Stanie ona w miejscowości Sevetin nieopodal Czeskich Budziejowic na południu kraju.

Siłownia już teraz bywa nazywana u naszych południowych sąsiadów Słonecznym Temelinem, chociaż oczywiście jej moce będą znacznie mniejsze, niż moce największej czeskiej elektrowni atomowej położonej właśnie w Temelinie, nieopodal granicy z Austrią. Nowa siłownia w Sevetinie ma mieć 30 megawatów, podczas gdy moce zainstalowane atomowego giganta z Temelina to 2 GW.

Słoneczny Temelin może być uruchomiony za rok, jednak CEZ już teraz zamawia panele w kilku prywatnych przedsiębiorstwach. Docelowo zajmować będą one powierzchnię 60 hektarów. – To jest projekt, do którego realizacji przystąpiliśmy w końcówce zeszłego roku i który ma być zamknięty po 12 miesiącach – powiedział cytowany przez gazetę „Lidove Noviny” Martin Schreier, menedżer zajmujący się w CEZ energią odnawialną.

Przedsięwzięcie jest częścią długoterminowego planu, w ramach którego czeski koncern planuje zainwestować w energię słoneczną do 2020 r. 30 mld koron (ponad 4,6 mld zł). – Konsekwentnie realizujemy nasz plan Future Morion, dzięki któremu będziemy firmą w większym stopniu ukierunkowaną na nowoczesną energetykę i niskoemisyjne źródła energii – powiedział w czeskiej telewizji Martin Roman, szef CEZ. – Jeszcze w tym roku mamy na przykład zamiar uruchomić w Pradze pierwszą w Czechach elektrostację dla samochodów na prąd – dodał.

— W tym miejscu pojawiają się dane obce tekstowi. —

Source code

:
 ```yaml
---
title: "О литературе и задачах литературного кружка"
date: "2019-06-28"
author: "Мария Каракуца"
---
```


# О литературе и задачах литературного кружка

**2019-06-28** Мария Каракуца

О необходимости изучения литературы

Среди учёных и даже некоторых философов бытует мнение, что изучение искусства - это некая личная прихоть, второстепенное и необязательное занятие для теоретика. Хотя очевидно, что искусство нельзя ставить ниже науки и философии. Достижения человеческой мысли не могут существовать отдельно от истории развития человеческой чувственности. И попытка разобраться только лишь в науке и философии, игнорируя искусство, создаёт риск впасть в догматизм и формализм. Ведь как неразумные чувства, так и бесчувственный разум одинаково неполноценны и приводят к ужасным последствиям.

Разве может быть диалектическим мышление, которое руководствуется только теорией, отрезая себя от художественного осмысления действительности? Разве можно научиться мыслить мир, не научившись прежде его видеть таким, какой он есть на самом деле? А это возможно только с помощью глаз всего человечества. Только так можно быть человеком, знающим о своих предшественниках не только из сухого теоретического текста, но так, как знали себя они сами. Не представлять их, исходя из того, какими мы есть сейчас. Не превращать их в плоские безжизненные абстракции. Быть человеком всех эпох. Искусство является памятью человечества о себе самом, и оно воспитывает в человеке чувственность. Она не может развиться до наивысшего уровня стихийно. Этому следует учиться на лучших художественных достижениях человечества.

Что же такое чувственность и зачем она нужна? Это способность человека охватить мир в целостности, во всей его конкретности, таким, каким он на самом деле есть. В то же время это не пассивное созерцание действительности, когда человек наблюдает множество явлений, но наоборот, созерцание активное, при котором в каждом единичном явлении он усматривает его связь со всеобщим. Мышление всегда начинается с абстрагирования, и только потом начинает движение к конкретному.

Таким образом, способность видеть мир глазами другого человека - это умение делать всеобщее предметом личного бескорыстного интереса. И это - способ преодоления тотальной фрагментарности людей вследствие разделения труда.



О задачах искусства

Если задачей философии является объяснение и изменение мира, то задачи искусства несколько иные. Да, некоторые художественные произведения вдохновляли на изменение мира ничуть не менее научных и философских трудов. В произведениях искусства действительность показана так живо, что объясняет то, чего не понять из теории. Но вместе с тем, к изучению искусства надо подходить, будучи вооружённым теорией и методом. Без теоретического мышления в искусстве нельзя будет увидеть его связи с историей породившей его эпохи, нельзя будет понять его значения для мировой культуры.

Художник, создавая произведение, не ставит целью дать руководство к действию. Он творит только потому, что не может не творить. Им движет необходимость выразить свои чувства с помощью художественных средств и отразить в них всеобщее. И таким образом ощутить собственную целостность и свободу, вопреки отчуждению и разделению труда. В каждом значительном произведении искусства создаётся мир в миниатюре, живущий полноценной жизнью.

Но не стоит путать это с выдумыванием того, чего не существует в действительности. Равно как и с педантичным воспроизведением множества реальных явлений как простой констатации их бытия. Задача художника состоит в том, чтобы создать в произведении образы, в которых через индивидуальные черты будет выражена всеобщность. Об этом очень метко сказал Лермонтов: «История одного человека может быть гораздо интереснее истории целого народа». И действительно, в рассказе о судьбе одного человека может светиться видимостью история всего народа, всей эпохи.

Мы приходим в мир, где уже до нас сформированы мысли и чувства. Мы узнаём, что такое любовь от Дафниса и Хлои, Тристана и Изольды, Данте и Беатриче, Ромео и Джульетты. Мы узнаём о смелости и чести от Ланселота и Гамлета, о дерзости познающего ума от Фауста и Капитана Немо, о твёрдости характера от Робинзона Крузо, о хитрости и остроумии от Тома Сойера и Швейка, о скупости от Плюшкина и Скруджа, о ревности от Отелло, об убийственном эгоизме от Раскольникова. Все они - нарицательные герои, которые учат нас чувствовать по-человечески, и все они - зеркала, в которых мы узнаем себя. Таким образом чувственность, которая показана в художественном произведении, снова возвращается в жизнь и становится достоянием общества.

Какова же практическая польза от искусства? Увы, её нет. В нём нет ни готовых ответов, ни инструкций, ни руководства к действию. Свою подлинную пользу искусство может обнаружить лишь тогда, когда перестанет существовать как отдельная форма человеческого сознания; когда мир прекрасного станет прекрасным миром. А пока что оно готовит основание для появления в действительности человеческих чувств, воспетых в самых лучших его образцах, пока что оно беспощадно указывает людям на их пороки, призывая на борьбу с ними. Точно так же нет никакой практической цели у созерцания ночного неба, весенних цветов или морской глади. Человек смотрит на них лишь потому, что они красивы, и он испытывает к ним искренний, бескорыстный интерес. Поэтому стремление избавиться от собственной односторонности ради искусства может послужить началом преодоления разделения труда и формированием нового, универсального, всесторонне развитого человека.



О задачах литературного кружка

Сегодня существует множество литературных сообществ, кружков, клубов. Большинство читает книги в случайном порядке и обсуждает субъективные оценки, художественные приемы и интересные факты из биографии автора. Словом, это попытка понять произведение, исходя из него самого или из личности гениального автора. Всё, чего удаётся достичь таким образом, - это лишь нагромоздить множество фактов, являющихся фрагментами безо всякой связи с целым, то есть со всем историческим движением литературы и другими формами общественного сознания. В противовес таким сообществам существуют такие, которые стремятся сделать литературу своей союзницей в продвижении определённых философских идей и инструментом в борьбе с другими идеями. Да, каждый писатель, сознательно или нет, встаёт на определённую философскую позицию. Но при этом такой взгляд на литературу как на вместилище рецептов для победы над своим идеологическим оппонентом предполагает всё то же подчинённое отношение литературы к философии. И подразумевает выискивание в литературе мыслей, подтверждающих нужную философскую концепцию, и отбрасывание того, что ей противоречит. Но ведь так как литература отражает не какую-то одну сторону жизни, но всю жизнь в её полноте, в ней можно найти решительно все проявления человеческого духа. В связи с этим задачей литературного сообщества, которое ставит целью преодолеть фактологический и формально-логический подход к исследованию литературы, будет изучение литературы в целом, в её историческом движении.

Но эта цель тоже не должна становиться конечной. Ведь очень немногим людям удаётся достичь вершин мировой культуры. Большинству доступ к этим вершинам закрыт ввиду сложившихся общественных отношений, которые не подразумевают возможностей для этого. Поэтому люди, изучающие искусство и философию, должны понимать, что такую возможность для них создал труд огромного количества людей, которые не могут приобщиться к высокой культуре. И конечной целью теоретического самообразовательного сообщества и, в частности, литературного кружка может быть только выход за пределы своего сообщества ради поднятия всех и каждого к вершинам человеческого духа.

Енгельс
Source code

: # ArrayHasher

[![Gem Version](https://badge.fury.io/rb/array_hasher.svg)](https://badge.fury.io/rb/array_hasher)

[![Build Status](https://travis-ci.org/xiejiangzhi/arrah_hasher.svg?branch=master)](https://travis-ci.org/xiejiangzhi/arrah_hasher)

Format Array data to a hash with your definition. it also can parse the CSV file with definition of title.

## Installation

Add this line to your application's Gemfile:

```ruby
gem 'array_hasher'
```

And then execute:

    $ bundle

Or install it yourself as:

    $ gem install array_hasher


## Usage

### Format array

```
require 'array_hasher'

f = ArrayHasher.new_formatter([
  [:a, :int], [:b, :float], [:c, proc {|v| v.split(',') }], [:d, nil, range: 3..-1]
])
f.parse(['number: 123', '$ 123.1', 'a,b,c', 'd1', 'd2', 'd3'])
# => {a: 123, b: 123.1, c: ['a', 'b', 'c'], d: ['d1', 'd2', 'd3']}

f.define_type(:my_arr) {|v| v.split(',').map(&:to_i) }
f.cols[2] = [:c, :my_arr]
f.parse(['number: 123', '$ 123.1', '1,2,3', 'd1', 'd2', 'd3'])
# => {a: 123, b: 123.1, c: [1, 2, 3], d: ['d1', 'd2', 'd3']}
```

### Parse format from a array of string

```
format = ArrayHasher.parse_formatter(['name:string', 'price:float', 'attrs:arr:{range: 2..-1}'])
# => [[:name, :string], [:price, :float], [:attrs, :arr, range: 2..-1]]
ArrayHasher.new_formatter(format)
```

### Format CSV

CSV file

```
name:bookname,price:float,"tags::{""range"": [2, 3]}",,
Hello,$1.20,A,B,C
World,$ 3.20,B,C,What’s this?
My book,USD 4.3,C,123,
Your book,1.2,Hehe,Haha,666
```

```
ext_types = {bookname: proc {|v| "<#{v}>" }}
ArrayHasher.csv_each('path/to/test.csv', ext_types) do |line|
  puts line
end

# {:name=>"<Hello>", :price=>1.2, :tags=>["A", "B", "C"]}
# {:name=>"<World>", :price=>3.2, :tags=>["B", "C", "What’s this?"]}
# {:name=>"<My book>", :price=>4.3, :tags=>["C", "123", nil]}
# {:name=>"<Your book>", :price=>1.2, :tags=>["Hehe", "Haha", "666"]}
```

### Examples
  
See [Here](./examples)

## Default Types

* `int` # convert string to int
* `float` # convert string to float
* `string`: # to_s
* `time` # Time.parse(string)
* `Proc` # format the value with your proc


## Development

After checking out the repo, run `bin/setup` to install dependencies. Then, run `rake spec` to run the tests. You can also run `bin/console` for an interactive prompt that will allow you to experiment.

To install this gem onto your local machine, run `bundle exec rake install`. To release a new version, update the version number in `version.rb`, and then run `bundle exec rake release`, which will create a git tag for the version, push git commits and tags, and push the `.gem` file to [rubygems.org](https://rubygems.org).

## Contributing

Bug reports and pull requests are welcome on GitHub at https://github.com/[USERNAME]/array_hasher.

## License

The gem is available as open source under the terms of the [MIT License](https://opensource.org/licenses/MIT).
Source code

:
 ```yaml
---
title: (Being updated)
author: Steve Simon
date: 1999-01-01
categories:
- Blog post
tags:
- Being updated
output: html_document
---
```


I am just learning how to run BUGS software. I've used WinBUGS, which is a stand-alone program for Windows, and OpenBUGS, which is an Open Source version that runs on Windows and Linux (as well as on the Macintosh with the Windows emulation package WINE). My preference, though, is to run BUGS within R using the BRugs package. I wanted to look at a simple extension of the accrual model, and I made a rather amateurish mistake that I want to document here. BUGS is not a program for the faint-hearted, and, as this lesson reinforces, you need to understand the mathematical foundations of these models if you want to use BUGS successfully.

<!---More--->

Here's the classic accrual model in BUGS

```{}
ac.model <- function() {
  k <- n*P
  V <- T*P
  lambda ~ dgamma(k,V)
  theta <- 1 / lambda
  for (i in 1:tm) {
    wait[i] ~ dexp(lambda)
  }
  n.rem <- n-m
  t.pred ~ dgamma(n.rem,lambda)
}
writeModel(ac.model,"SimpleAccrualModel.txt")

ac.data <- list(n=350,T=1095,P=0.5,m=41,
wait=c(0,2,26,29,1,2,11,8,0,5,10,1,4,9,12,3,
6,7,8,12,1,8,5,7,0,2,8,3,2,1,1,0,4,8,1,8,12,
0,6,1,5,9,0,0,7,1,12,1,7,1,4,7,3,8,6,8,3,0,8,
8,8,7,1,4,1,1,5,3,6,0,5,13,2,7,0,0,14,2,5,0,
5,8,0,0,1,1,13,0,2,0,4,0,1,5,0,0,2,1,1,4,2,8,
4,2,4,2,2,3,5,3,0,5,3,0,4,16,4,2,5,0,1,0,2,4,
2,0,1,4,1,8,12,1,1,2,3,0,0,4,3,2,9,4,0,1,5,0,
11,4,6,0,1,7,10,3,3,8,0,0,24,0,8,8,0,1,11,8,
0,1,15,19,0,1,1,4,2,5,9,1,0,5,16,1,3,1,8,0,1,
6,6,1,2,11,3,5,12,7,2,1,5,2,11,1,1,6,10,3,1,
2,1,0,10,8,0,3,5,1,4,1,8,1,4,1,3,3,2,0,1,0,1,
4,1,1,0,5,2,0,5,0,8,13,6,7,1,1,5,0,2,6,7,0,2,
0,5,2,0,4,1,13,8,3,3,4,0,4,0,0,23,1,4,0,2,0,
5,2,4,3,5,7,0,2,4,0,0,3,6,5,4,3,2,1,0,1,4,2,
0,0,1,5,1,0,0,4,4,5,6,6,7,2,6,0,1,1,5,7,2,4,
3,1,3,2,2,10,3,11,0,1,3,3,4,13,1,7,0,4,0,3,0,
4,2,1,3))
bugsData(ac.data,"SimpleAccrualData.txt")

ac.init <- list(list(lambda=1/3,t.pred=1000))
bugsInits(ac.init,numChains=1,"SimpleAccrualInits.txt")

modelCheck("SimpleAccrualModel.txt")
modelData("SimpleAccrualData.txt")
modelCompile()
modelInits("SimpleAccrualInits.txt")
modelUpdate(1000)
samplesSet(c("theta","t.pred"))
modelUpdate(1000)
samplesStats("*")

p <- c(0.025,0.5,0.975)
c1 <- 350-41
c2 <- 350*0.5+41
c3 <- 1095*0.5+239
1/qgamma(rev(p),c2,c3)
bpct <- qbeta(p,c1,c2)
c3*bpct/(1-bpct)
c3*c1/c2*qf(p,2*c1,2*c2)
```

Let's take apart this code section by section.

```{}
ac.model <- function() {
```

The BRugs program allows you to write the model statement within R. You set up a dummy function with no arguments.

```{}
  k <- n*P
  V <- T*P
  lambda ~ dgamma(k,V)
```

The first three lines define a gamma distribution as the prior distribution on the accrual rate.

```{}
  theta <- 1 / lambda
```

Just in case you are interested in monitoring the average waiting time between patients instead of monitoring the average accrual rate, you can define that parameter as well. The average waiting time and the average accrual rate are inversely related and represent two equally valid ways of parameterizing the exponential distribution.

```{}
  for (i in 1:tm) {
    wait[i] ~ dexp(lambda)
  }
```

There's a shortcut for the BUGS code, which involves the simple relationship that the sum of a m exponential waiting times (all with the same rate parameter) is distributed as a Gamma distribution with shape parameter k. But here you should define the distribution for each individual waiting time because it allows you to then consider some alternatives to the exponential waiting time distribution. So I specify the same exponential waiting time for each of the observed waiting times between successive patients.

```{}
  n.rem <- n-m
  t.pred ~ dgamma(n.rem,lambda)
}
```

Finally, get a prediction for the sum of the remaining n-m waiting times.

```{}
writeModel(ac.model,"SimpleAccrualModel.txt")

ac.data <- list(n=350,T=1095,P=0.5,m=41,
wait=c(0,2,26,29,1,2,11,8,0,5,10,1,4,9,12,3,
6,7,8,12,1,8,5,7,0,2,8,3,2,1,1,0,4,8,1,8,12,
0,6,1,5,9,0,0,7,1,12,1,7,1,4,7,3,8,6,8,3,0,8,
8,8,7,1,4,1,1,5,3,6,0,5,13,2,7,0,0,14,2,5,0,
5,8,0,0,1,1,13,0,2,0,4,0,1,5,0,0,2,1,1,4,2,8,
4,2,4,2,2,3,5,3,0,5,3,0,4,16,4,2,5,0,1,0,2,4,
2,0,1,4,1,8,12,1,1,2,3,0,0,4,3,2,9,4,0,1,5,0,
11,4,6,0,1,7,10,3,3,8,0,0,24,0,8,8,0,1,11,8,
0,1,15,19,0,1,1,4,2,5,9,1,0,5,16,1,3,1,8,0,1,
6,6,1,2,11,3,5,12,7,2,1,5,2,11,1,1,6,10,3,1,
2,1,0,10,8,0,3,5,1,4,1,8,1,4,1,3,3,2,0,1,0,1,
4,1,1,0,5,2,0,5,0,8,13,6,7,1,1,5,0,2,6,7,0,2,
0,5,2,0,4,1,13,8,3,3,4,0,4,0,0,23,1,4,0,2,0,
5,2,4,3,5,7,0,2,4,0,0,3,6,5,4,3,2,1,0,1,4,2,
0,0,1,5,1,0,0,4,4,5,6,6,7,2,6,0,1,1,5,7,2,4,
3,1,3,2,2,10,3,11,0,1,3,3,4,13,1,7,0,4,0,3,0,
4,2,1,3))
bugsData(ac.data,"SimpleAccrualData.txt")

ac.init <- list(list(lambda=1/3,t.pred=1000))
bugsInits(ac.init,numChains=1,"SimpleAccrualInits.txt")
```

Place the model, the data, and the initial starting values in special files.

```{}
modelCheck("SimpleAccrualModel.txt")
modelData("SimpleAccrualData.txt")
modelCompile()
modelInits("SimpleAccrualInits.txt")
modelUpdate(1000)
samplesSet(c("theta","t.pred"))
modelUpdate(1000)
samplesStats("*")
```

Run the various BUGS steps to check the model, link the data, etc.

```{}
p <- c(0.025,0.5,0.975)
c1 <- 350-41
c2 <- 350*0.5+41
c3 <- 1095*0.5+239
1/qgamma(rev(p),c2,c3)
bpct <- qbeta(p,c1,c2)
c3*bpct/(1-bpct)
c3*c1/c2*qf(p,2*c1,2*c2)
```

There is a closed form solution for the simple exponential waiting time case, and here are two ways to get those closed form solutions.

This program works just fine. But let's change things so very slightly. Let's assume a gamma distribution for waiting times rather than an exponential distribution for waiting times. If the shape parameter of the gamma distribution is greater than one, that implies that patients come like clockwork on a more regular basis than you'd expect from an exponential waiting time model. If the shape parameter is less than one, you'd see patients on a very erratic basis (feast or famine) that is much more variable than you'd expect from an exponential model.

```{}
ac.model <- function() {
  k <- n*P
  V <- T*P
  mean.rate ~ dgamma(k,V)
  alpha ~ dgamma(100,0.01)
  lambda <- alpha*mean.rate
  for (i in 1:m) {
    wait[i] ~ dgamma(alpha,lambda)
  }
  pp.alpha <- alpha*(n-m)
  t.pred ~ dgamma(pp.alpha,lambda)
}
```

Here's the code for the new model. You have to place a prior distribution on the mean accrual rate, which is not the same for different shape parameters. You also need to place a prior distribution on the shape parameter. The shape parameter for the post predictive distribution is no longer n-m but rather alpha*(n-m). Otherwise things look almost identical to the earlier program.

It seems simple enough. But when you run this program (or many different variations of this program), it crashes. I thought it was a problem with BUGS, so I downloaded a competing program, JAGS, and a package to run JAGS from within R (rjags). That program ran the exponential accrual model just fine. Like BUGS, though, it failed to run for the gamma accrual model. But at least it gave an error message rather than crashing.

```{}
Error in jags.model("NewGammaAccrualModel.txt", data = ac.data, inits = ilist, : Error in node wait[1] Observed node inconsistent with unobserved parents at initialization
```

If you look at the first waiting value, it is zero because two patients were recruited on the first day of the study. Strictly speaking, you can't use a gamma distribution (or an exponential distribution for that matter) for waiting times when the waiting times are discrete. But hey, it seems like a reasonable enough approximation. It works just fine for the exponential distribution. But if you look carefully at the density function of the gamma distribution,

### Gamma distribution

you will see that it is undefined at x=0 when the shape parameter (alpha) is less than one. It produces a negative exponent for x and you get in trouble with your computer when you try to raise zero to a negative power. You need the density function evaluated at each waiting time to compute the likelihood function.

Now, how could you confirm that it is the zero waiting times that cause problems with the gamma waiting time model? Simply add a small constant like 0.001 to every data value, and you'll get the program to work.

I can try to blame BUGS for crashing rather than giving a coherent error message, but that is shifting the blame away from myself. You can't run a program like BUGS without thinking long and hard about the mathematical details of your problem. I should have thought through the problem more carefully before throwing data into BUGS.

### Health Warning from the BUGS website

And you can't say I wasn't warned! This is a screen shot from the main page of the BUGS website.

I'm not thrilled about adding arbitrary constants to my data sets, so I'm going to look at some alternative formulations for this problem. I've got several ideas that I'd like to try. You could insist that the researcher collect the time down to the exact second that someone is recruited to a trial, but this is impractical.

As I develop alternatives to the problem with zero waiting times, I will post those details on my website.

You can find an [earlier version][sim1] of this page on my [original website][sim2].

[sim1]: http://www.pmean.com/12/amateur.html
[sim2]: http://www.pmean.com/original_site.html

Martin Roman zapewnił też, że jeszcze w styczniu zostaną wybrane te podmioty, z którymi CEZ będzie prowadzić dalsze rozmowy na temat rozbudowy Temelina. O kontrakt na budowę nowych bloków starają się Westihghouse z USA, francuska Areva i rosyjski Atomstrojexport. Oferenci, którzy znajdą się na krótkiej liście, w drugiej połowie roku będą musieli przedłożyć swoje ostateczne propozycje.